Dibandingkan turunnya daratan, laju kenaikan air laut ini memang masih relatif kecil. Namun, perubahan iklim juga menyebabkan cuaca lebih ekstrem. Dengan rezim iklim saat ini, peluang terjadinya gelombang tinggi dan angin kencang, seperti terjadi di pantai utara Jawa Tengah pada 23 Mei 2022, bisa lebih sering terjadi.
Mau tidak mau, dalam jangka pendek tanggul harus terus diperkuat dan ditinggikan. Sekalipun demikian, tanggul hanya akan memberikan perlindungan sementara. ”Kalau tanah terus turun, maka suatu saat akan banjir rob juga, tanggul bisa jebol. Itu yang terjadi pada 23 Mei lalu,” kata Heri.

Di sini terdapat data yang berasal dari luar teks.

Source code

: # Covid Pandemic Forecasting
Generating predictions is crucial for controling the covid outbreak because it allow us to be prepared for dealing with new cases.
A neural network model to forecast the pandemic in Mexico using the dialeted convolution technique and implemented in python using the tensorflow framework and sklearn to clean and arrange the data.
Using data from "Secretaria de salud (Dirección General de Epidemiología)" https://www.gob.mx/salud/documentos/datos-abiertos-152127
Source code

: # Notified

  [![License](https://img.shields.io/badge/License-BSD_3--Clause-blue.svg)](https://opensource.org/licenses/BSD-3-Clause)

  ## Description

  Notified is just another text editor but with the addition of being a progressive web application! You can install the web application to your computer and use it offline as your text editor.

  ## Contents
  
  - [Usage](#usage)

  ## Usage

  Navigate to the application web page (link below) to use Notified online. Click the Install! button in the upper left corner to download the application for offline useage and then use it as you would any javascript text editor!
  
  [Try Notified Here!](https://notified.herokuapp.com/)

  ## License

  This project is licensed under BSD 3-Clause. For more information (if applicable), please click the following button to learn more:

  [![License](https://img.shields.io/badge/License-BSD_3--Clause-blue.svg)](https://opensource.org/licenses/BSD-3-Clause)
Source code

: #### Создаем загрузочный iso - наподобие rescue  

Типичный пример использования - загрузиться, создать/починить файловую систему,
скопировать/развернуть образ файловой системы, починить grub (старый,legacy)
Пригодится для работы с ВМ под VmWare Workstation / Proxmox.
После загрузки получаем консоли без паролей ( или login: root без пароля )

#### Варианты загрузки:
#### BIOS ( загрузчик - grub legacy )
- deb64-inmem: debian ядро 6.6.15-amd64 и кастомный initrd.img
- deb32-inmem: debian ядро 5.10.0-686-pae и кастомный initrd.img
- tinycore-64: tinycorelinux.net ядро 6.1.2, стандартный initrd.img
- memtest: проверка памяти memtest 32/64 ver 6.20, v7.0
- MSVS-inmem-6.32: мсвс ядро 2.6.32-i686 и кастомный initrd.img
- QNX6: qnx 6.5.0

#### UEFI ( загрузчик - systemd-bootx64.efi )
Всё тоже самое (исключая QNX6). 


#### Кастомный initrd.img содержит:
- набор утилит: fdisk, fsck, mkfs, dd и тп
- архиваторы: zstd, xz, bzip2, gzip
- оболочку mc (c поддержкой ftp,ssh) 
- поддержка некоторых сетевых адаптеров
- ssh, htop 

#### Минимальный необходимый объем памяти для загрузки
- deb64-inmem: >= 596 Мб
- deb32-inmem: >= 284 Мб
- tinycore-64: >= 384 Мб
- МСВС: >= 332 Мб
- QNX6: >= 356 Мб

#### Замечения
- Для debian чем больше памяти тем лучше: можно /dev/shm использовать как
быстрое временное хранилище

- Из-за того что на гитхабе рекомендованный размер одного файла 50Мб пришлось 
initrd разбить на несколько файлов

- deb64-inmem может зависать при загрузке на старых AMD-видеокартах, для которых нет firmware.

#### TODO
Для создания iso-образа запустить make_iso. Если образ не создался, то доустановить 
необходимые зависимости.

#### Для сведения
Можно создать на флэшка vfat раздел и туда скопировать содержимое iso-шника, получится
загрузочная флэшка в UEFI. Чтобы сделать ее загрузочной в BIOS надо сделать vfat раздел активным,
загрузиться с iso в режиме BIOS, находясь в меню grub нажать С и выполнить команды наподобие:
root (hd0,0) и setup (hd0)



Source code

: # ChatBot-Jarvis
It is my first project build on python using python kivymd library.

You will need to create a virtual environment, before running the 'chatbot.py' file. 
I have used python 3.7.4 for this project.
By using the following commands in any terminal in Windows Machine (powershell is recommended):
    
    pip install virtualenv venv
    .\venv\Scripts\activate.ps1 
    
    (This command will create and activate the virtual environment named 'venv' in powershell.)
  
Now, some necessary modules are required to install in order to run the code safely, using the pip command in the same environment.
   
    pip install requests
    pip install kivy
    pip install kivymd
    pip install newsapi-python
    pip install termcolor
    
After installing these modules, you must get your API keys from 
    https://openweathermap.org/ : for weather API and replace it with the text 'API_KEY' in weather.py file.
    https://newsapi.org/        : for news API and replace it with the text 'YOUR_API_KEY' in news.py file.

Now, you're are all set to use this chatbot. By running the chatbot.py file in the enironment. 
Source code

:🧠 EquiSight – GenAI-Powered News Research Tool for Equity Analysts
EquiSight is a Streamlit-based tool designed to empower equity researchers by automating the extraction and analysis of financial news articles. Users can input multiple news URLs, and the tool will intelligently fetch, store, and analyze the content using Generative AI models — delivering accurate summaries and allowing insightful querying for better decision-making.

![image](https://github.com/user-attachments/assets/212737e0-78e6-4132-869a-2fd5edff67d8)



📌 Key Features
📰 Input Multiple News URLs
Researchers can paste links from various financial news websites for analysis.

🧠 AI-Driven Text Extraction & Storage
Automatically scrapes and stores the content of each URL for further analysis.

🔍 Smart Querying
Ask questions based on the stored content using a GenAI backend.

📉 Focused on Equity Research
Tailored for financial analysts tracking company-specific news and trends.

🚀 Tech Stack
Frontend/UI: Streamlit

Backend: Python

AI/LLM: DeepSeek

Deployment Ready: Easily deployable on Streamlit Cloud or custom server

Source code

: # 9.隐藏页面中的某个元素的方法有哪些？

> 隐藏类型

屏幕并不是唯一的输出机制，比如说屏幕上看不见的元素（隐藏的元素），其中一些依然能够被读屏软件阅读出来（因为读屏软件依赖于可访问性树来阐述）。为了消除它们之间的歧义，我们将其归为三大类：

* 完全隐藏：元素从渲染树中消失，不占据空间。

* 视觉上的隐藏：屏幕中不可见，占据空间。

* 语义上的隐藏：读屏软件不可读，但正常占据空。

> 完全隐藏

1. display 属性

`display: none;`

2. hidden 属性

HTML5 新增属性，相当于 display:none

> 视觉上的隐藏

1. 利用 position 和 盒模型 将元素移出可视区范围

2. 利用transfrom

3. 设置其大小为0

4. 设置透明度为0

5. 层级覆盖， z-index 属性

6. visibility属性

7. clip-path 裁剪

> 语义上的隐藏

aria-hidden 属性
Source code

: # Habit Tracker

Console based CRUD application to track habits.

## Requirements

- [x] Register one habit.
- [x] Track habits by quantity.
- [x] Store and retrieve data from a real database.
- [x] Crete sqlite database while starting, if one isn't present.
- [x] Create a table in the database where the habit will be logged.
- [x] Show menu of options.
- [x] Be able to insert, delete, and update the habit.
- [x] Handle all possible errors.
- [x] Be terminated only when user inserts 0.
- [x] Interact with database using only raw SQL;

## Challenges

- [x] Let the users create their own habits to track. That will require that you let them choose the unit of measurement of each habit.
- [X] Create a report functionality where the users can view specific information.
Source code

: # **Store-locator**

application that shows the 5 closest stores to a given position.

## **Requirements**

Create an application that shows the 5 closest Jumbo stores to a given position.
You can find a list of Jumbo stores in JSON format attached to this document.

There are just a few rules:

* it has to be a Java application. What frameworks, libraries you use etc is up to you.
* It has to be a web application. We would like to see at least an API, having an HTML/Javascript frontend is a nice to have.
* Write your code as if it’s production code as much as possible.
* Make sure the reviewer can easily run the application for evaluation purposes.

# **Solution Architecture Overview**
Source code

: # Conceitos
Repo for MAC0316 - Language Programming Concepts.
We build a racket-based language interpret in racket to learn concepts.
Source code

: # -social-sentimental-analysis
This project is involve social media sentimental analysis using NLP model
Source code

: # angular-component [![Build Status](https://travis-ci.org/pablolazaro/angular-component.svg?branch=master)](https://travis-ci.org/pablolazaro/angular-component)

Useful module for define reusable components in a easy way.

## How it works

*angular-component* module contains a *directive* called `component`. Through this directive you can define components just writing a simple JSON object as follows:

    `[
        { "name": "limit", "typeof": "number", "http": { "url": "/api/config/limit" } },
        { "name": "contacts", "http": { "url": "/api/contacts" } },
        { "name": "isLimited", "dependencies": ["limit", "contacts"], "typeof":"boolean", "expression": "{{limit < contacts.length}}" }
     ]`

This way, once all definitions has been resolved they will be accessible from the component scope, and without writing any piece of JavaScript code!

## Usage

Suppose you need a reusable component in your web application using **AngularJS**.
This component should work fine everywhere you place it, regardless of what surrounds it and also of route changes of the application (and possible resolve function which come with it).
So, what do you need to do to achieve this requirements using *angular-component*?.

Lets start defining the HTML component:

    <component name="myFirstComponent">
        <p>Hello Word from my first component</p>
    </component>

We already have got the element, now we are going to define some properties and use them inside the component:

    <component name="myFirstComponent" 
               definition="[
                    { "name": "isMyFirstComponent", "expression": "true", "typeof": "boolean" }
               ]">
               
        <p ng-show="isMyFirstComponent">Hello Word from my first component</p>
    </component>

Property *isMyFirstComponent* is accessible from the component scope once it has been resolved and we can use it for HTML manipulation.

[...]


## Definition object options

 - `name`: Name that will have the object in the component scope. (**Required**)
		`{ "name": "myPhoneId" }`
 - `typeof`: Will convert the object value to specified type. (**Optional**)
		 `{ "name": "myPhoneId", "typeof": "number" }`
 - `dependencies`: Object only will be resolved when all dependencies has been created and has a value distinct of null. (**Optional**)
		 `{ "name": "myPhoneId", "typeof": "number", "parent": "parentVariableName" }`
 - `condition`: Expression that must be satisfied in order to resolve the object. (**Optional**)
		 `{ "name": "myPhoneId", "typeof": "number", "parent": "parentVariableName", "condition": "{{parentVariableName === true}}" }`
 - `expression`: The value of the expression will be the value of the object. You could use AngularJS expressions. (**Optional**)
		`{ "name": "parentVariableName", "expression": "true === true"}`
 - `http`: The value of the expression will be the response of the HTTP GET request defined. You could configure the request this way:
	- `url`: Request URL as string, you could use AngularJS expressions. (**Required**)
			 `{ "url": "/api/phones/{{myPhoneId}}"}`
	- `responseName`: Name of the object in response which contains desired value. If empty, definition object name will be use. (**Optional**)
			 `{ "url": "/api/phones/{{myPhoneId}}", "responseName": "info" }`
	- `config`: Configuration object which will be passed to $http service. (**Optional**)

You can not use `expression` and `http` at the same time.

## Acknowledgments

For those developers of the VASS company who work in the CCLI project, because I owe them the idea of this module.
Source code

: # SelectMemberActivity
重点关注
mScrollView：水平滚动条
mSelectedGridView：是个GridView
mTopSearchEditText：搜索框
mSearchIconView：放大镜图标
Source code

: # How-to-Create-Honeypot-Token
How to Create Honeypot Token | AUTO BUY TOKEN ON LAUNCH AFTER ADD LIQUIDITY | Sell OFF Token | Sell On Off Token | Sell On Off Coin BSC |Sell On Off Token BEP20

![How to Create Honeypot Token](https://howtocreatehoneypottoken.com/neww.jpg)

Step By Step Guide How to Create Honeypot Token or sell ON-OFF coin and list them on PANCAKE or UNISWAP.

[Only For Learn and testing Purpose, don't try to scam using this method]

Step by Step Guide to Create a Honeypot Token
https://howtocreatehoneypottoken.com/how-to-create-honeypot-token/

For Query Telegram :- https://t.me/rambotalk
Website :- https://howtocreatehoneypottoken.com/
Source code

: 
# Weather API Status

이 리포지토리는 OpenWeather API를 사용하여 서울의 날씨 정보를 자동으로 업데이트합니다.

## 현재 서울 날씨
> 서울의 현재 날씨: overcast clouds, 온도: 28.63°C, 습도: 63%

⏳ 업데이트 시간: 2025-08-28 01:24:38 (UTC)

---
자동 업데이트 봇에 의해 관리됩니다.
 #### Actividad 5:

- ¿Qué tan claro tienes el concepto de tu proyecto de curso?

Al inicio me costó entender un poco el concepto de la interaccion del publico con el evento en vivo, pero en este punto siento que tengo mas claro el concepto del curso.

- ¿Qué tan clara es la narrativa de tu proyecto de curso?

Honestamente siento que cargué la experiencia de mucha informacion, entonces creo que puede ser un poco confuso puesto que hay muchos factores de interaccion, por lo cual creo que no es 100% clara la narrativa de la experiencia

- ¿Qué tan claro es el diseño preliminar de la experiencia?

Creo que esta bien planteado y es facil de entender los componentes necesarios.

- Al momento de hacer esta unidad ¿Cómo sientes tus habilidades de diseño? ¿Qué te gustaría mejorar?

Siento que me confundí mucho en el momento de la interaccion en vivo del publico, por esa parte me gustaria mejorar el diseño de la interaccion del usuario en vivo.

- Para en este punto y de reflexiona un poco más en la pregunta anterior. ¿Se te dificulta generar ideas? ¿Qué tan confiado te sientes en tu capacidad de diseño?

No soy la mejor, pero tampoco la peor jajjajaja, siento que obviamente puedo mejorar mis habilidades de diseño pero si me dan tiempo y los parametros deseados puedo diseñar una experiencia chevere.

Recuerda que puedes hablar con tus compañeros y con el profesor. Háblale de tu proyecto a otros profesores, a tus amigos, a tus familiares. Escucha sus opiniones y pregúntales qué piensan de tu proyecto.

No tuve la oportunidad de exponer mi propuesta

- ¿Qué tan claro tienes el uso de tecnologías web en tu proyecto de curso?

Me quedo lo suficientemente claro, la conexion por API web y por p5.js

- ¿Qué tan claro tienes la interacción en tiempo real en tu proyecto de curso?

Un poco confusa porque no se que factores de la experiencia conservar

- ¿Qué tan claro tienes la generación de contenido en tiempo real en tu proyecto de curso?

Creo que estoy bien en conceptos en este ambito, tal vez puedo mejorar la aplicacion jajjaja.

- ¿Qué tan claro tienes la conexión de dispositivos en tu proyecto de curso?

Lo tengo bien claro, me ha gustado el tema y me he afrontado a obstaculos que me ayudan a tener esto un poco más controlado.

Oleh karena itu, menurut Heri, dalam jangka panjang harus ada upaya serius untuk mengendalikan penurunan tanah. ”Ini sudah serius dilakukan di luar negeri, tapi di Indonesia masih abai,” katanya.
Penurunan tanah memang bisa terjadi karena faktor geologi berupa konsolidasi sedimen aluvial muda serta pergerakan tektonik. Meski demikian, kondisi alami ini tidak akan menyebabkan penurunan tanah yang cepat jika tidak terjadi ekstraksi air tanah berlebihan dan pembebanan bangunan serta struktur.
Tanpa upaya serius mengatasi laju penurunan tanah, di antaranya dengan membatasi pengambilan air berlebih dan mengurangi beban bangunan dan struktur di pesisir, Semarang bukan hanya kaline (sungainya) banjir, sebagaimana lagu ”Jangkrik Genggong” yang dipopulerkan Waljinah pada 1990-an. Namun, Semarang akan semakin identik dengan lautnya yang banjir.